Project 16: Network Stack Exploration

Build a packet capture tool and a tiny TCP/IP stack simulator.

Quick Reference

Attribute Value
Difficulty Advanced
Time Estimate 16-24 hours
Main Programming Language C
Alternative Programming Languages Rust, Go
Coolness Level Very High
Business Potential Medium (network tooling)
Prerequisites sockets, packet formats, binary parsing
Key Topics Ethernet/IP/TCP headers, packet capture, TCP state machine

1. Learning Objectives

By completing this project, you will:

  1. Capture packets from a real interface and decode headers.
  2. Simulate a minimal TCP state machine for handshake and teardown.
  3. Compare simulated events with real kernel traffic.
  4. Explain how socket API calls map to packets on the wire.

2. All Theory Needed (Per-Concept Breakdown)

TCP/IP Stack and Packet Flow

Fundamentals

The network stack moves bytes from applications to packets on the wire. TCP provides reliable byte streams over IP, which runs over Ethernet. Each layer adds its own header. A packet capture tool reads raw frames from a network interface and decodes these headers. TCP connections follow a state machine: SYN, SYN-ACK, ACK to establish, and FIN/ACK to close. Understanding the header fields and states allows you to connect application behavior with network events.

Deep Dive into the concept

Ethernet frames have source/destination MAC addresses and an EtherType field indicating the payload (IPv4, IPv6, ARP). The IP header includes source/destination IPs, protocol number, and fragmentation fields. TCP adds ports, sequence numbers, acknowledgment numbers, flags (SYN, ACK, FIN), and window size. These fields drive connection semantics.

A packet capture tool can be implemented using raw sockets or libpcap. Raw sockets require root privileges and provide access to link-layer frames. You must parse variable-length headers (IP header length can vary due to options). Endianness matters: fields are in network byte order. Failing to convert with htons/ntohs yields incorrect values.

The TCP state machine is deterministic: new connections start in CLOSED, then move to SYN-SENT, SYN-RECEIVED, ESTABLISHED, and eventually FIN-WAIT and CLOSED. Your simulator can model only a subset (handshake and teardown), but it should track sequence numbers and acknowledge values. You can compare your simulated handshake to captured packets from a real TCP connection to verify correctness.

This project bridges OS and networking.
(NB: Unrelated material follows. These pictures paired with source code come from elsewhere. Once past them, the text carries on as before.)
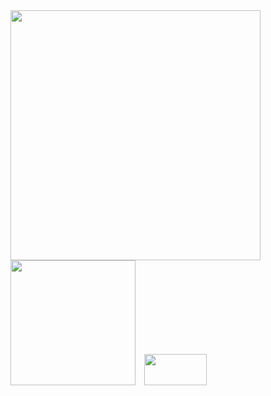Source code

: <img src="https://github.com/Beckyyy07/Imersao-Python-Alura/assets/114304867/2cdaa258-72c5-461e-8788-2adeef215ac8" width="400" />

<img src="https://github.com/Beckyyy07/Imersao-Python-Alura/assets/114304867/e4218ff2-29fe-4dff-8397-33419de8dd55" style="margin-right: 10px;" width="200" />
<img src="https://github.com/Beckyyy07/Imersao-Python-Alura/assets/114304867/e3107579-8799-42b1-af75-fbde363fcc42" style="margin-right: 10px;" width="100" height="50"/>





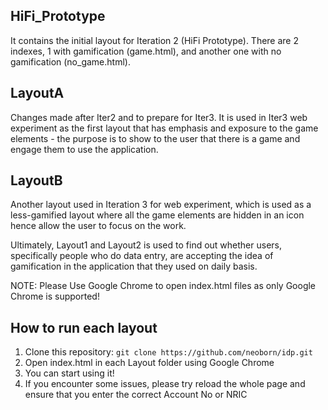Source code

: ## HiFi_Prototype

It contains the initial layout for Iteration 2 (HiFi Prototype). There are 2 indexes, 1 with gamification (game.html), and another one with no gamification (no_game.html).

## LayoutA

Changes made after Iter2 and to prepare for Iter3. It is used in Iter3 web experiment as the first layout that has emphasis and exposure to the game elements - the purpose is to show to the user that there is a game and engage them to use the application.

## LayoutB

Another layout used in Iteration 3 for web experiment, which is used as a less-gamified layout where all the game elements are hidden in an icon hence allow the user to focus on the work.

Ultimately, Layout1 and Layout2 is used to find out whether users, specifically people who do data entry, are accepting the idea of gamification in the application that they used on daily basis.

NOTE: Please Use Google Chrome to open index.html files as only Google Chrome is supported!

## How to run each layout

1. Clone this repository: `git clone https://github.com/neoborn/idp.git`
2. Open index.html in each Layout folder using Google Chrome
3. You can start using it!
4. If you encounter some issues, please try reload the whole page and ensure that you enter the correct Account No or NRIC
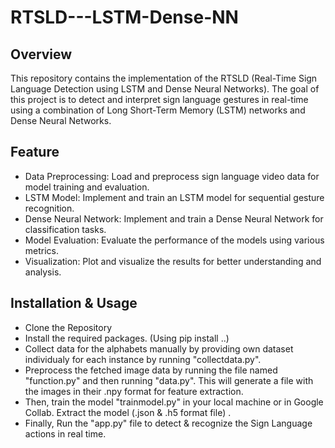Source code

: ﻿# RTSLD---LSTM-Dense-NN

## Overview
This repository contains the implementation of the RTSLD (Real-Time Sign Language Detection using LSTM and Dense Neural Networks). The goal of this project is to detect and interpret sign language gestures in real-time using a combination of Long Short-Term Memory (LSTM) networks and Dense Neural Networks.

## Feature
- Data Preprocessing: Load and preprocess sign language video data for model training and evaluation.
- LSTM Model: Implement and train an LSTM model for sequential gesture recognition.
- Dense Neural Network: Implement and train a Dense Neural Network for classification tasks.
- Model Evaluation: Evaluate the performance of the models using various metrics.
- Visualization: Plot and visualize the results for better understanding and analysis.

## Installation & Usage
- Clone the Repository
- Install the required packages. (Using pip install ..)
- Collect data for the alphabets manually by providing own dataset individualy for each instance by running "collectdata.py".
- Preprocess the fetched image data by running the file named "function.py" and then running "data.py". This will generate a file with the images in their .npy format for feature extraction.
- Then, train the model "trainmodel.py" in your local machine or in Google Collab. Extract the model (.json & .h5 format file) .
- Finally, Run the "app.py" file to detect & recognize the Sign Language actions in real time. 
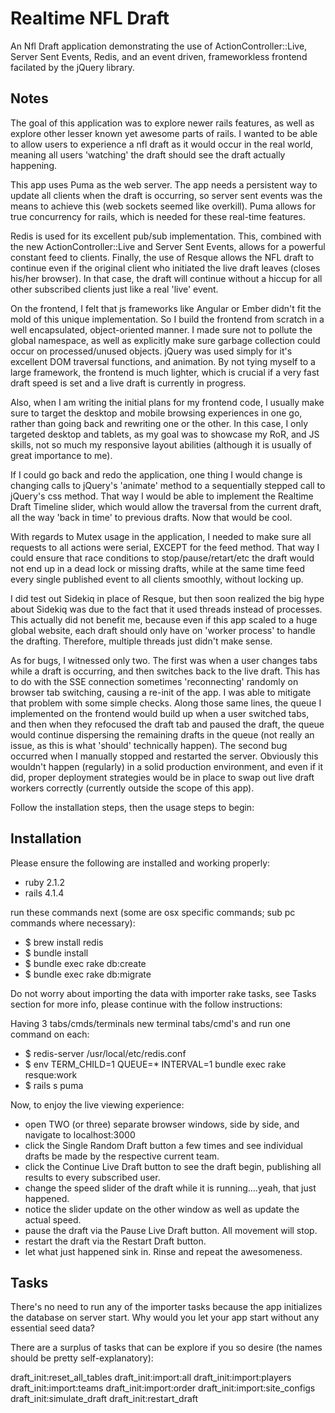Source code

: # Realtime NFL Draft

An Nfl Draft application demonstrating the use of ActionController::Live, Server Sent Events, Redis, and an event driven, frameworkless frontend facilated by the jQuery library.

## Notes

The goal of this application was to explore newer rails features, as well as
explore other lesser known yet awesome parts of rails. I wanted to be able
to allow users to experience a nfl draft as it would occur in the real world,
meaning all users 'watching' the draft should see the draft actually happening.

This app uses Puma as the web server. The app needs a persistent way to update all clients when the draft is occurring, so server sent events was the means to achieve this (web sockets seemed like overkill). Puma allows for true concurrency for rails, which is needed for these real-time features.

Redis is used for its excellent pub/sub implementation. This, combined with the new ActionController::Live and Server Sent Events, allows for a powerful constant feed to clients. Finally, the use of Resque allows the NFL draft to continue even if the original client who initiated the live draft leaves (closes his/her browser). In that case, the draft will continue without a hiccup for all other subscribed clients just like a real 'live' event.

On the frontend, I felt that js frameworks like Angular or Ember didn't fit the mold of this unique implementation. So I build the frontend from scratch in a well encapsulated, object-oriented manner. I made sure not to pollute the global namespace, as well as explicitly make sure garbage collection could occur on processed/unused objects. jQuery was used simply for it's excellent DOM traversal functions, and animation. By not tying myself to a large framework, the frontend is much lighter, which is crucial if a very fast draft speed is set and a live draft is currently in progress.

Also, when I am writing the initial plans for my frontend code, I usually make sure to target the desktop and mobile browsing experiences in one go, rather than going back and rewriting one or the other. In this case, I only targeted desktop and tablets, as my goal was to showcase my RoR, and JS skills, not so much my responsive layout abilities (although it is usually of great importance to me).

If I could go back and redo the application, one thing I would change is changing calls to jQuery's 'animate' method to a sequentially stepped call to jQuery's css method. That way I would be able to implement the Realtime Draft Timeline slider, which would allow the traversal from the current draft, all the way 'back in time' to previous drafts. Now that would be cool.

With regards to Mutex usage in the application, I needed to make sure all requests to all actions were serial, EXCEPT for the feed method. That way I could ensure that race conditions to stop/pause/retart/etc the draft would not end up in a dead lock or missing drafts, while at the same time feed every single published event to all clients smoothly, without locking up.

I did test out Sidekiq in place of Resque, but then soon realized the big hype about Sidekiq was due to the fact that it used threads instead of processes. This actually did not benefit me, because even if this app scaled to a huge global website, each draft should only have on 'worker process' to handle the drafting. Therefore, multiple threads just didn't make sense.

As for bugs, I witnessed only two. The first was when a user changes tabs while a draft is occurring, and then switches back to the live draft. This has to do with the SSE connection sometimes 'reconnecting' randomly on browser tab switching, causing a re-init of the app. I was able to mitigate that problem with some simple checks. Along those same lines, the queue I implemented on the frontend would build up when a user switched tabs, and then when they refocused the draft tab and paused the draft, the queue would continue dispersing the remaining drafts in the queue (not really an issue, as this is what 'should' technically happen). The second bug occurred when I manually stopped and restarted the server. Obviously this wouldn't happen (regularly) in a solid production environment, and even if it did, proper deployment strategies would be in place to swap out live draft workers correctly (currently outside the scope of this app).


Follow the installation steps, then the usage steps to begin:


## Installation

Please ensure the following are installed and working properly:
  * ruby 2.1.2
  * rails 4.1.4

run these commands next (some are osx specific commands; sub pc commands where necessary):
  * $ brew install redis
  * $ bundle install
  * $ bundle exec rake db:create
  * $ bundle exec rake db:migrate

Do not worry about importing the data with importer rake tasks, see Tasks section for more info, please continue with the follow instructions:

Having 3 tabs/cmds/terminals new terminal tabs/cmd's and run one command on each:
  * $ redis-server /usr/local/etc/redis.conf
  * $ env TERM_CHILD=1 QUEUE=* INTERVAL=1 bundle exec rake resque:work
  * $ rails s puma

Now, to enjoy the live viewing experience:
  * open TWO (or three) separate browser windows, side by side, and navigate to localhost:3000
  * click the Single Random Draft button a few times and see individual drafts be made by the respective current team.
  * click the Continue Live Draft button to see the draft begin, publishing all results to every subscribed user.
  * change the speed slider of the draft while it is running....yeah, that just happened.
  * notice the slider update on the other window as well as update the actual speed.
  * pause the draft via the Pause Live Draft button. All movement will stop.
  * restart the draft via the Restart Draft button.
  * let what just happened sink in. Rinse and repeat the awesomeness.

## Tasks

There's no need to run any of the importer tasks because the app initializes the database on server start. Why would you let your app start without any essential seed data? 

There are a surplus of tasks that can be explore if you so desire (the names should be pretty self-explanatory):

draft_init:reset_all_tables
draft_init:import:all
draft_init:import:players
draft_init:import:teams
draft_init:import:order
draft_init:import:site_configs
draft_init:simulate_draft
draft_init:restart_draft


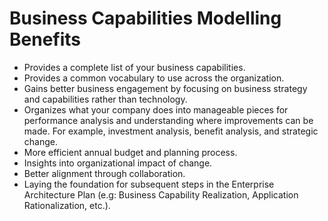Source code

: # Business Capabilities Modelling Benefits

- Provides a complete list of your business capabilities.
- Provides a common vocabulary to use across the organization.
- Gains better business engagement by focusing on business strategy and capabilities rather than technology.
- Organizes what your company does into manageable pieces for performance analysis and understanding where improvements can be made. For example, investment analysis, benefit analysis, and strategic change.
- More efficient annual budget and planning process.
- Insights into organizational impact of change.
- Better alignment through collaboration.
- Laying the foundation for subsequent steps in the Enterprise Architecture Plan (e.g: Business Capability Realization, Application Rationalization, etc.).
You will see how the kernel takes a connect() call and emits a SYN packet. You can also observe retransmissions and timeouts by dropping packets or blocking responses. The combination of capture and simulation makes the TCP/IP stack tangible.

How this fit on projects

This concept builds on Project 8 (syscall tracing) and Project 15 (kernel modules). It also uses IPC and buffer management concepts.

Definitions & key terms

  • Ethernet frame: link-layer packet format.
  • IP packet: network-layer unit with IP header.
  • TCP segment: transport-layer unit with TCP header.
  • SYN/ACK: TCP handshake flags.

Mental model diagram (ASCII)

App -> TCP -> IP -> Ethernet -> Wire

How it works (step-by-step)

  1. Capture packet from interface.
  2. Decode Ethernet header.
  3. Decode IP header and verify protocol.
  4. Decode TCP header and flags.
  5. Update simulator state.

Minimal concrete example

struct iphdr *ip = (struct iphdr*)(frame + 14);
if (ip->protocol == IPPROTO_TCP) { /* parse TCP */ }

Common misconceptions

  • “TCP is stateless”: it is a strict state machine.
  • “Packets are always complete”: fragmentation can occur.

Check-your-understanding questions

  1. Why do we need sequence numbers in TCP?
  2. What does the SYN flag mean?
  3. Why must you use ntohs when parsing ports?

Check-your-understanding answers

  1. To order bytes and retransmit reliably.
  2. It initiates a new connection.
  3. Fields are in network byte order.

Real-world applications

  • Packet sniffers, network debugging, IDS systems.

Where you’ll apply it

  • This project: Section 3.2, Section 3.7, Section 5.10 Phase 2.
  • Also used in: Project 8.

References

  • “TCP/IP Illustrated” Vol. 1
  • “UNIX Network Programming” Vol. 1

Key insights

TCP behavior is visible in packet traces; the state machine explains the patterns.

Summary

By capturing and simulating packets, you connect socket APIs to real network traffic.

Homework/Exercises to practice the concept

  1. Add UDP header parsing.
  2. Implement retransmission timeout in simulator.
  3. Compare kernel vs simulator for a full HTTP request.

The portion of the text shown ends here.